Finance

Border Adjustment Tax Phase-In Proposal Doesn’t Assuage Key Critics

House Ways and Means Committee Chairman Kevin Brady (R-Texas). (Rob Kunzig/Morning Consult)

Conservative groups and the retail industry aren’t supporting the most recent proposal to make a proposed border adjustable tax on import income more workable by phasing it in over a five-year period.

That idea, floated Tuesday by House Ways and Means Committee Chairman Kevin Brady (R-Texas) at a Washington event hosted by the Wall Street Journal, is another attempt to keep the BAT alive after a months-long stalemate between Republican supporters of the proposal and groups that insist the concept would harm importers and small businesses. Brady said his “current thinking” is that a “very gradual five-year phase-in really resolves the major challenges” that have been at the center of complaints about the BAT.
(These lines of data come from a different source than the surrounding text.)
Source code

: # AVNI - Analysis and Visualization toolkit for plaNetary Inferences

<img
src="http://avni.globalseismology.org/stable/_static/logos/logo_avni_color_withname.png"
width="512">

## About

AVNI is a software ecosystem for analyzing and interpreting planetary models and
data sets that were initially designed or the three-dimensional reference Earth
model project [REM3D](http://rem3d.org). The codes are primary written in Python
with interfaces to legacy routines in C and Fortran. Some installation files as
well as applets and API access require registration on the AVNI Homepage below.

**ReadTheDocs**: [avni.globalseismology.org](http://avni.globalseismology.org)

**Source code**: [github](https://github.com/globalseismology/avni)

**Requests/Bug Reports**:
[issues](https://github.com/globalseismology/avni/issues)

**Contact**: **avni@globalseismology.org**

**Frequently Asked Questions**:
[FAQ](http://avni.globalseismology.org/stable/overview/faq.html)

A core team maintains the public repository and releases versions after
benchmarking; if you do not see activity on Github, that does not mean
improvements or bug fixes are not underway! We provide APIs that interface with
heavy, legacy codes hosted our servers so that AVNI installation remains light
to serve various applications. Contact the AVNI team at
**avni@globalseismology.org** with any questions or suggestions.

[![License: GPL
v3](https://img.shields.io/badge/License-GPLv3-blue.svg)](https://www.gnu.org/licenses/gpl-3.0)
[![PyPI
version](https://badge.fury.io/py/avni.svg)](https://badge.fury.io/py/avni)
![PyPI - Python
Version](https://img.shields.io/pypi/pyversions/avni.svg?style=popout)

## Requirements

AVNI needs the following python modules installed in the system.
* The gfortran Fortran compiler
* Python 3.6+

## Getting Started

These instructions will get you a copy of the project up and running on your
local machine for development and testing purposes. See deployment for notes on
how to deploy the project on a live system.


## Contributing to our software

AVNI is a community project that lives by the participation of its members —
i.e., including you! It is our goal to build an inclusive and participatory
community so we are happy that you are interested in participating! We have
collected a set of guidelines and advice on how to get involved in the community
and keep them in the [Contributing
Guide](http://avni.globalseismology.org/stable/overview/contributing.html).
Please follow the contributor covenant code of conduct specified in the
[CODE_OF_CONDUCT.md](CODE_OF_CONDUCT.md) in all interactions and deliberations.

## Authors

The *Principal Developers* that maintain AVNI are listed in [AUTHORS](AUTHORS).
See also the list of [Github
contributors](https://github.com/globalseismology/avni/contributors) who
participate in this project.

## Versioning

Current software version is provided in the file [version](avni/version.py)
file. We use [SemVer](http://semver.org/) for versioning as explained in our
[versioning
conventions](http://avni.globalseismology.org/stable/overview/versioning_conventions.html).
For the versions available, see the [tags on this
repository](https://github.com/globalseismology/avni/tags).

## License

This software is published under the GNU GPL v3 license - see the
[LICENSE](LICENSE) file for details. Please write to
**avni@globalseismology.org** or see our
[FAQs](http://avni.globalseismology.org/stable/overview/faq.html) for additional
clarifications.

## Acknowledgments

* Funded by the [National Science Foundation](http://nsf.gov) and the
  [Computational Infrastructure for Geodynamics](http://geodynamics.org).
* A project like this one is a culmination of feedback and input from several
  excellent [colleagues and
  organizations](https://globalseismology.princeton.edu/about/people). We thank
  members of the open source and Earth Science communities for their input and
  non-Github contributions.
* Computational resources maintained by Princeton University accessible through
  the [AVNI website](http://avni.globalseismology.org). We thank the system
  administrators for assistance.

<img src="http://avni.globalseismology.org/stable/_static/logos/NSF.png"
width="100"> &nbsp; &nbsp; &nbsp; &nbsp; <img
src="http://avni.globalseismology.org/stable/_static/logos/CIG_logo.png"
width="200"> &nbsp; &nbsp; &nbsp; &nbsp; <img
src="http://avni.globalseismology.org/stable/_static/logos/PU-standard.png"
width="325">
But it’s unclear whether that approach has the backing of other Ways and Means Republicans. Rep. Vern Buchanan (R-Fla.) on Tuesday told reporters at the Capitol that he’s not sure how the plan will play out in the committee.
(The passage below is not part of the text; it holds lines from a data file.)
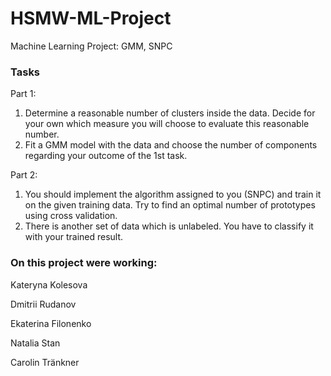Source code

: # HSMW-ML-Project
Machine Learning Project: GMM, SNPC

### Tasks
Part 1:
1. Determine a reasonable number of clusters inside the data. Decide for
your own which measure you will choose to evaluate this reasonable
number.
2. Fit a GMM model with the data and choose the number of components
regarding your outcome of the 1st task.

Part 2:
1. You should implement the algorithm assigned to you (SNPC) and train
it on the given training data. Try to find an optimal number of prototypes
using cross validation.
2. There is another set of data which is unlabeled. You have to
classify it with your trained result. 

### On this project were working:
Kateryna Kolesova

Dmitrii Rudanov

Ekaterina Filonenko

Natalia Stan 

Carolin Tränkner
“I’d like to see where it’s over a period of time, not something abruptly [on] Day One,” Buchanan said. “A lot of people have been running their businesses based on what the current practice is. To change that radically is not fair.”
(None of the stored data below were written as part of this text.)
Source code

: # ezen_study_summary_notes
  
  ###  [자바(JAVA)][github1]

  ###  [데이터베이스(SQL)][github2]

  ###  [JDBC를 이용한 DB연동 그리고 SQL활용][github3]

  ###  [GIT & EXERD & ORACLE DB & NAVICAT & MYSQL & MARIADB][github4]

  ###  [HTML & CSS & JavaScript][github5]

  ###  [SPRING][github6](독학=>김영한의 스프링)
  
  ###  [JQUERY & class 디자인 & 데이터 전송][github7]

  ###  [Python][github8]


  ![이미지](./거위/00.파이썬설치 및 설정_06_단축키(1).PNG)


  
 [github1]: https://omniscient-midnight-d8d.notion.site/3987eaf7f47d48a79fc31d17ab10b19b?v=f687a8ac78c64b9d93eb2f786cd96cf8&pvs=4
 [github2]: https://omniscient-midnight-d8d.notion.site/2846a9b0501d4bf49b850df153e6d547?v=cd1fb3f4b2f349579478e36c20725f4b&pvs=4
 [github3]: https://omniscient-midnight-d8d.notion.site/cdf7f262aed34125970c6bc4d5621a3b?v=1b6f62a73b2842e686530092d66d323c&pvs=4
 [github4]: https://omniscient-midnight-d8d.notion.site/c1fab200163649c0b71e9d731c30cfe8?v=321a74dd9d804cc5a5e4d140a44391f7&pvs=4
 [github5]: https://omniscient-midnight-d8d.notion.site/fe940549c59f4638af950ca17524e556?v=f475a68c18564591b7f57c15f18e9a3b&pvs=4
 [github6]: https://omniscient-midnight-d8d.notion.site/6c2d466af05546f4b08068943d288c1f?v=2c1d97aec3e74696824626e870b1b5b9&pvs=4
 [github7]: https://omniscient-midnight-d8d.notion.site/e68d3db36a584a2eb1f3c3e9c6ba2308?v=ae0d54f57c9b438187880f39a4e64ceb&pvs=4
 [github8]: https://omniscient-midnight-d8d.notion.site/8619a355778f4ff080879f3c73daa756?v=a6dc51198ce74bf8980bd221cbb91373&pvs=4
Rep. Mike Kelly (Pa.), another Ways and Means Committee member, told reporters Tuesday that in his view the phase-in period could exceed five years.

The proposal floated by Brady on Tuesday could prove important for discussions on border adjustability because of its specificity, according to Pete Sepp, president of the right-leaning National Taxpayers Union.

“These kinds of discussions may not necessarily swing every opponent or sway every opponent of border adjustability,” Sepp said in an interview. “But if they are to coalesce support in the House behind the concept, these are the kinds of details that people are going to need to be able to make up their minds.”

Brady is still fighting an uphill battle with some of the groups that have been most critical of the proposed tax. Brian Dodge, a spokesman for the Retail Industry Leaders Association, dismissed Brady’s comments in a statement Tuesday.

“Forcing consumers to pay more so that some profitable companies can operate tax-free is no better of an idea in five years than it is today,” Dodge said.

His remarks were echoed by the Americans for Affordable Products, a coalition of retail industry groups that includes RILA. Joshua Baca, a coalition spokesman, said in a statement that a five-year phase-in “does nothing to change the harmful impact on consumers, it only delays the political consequences for lawmakers.” Instead, Baca suggested, Brady should “sideline” the BAT proposal.

Koch Industries, the industrial giant and an initial influential stakeholder in the lobbying fight against the BAT, also cast doubt on Brady’s comments.

“This phase-in does little to ease our concern with a border adjustment tax, as it doesn’t change the harm a BAT will have on American consumers who will be forced to pay more for everyday essentials like clothes, gas and groceries,” Philip Ellender, the president of government and public affairs at Koch Industries, said in a statement provided to Morning Consult. “A five-year phase in does not make a bad idea a good one.”

 

This article has been updated to include remarks from the president of the National Taxpayers Union.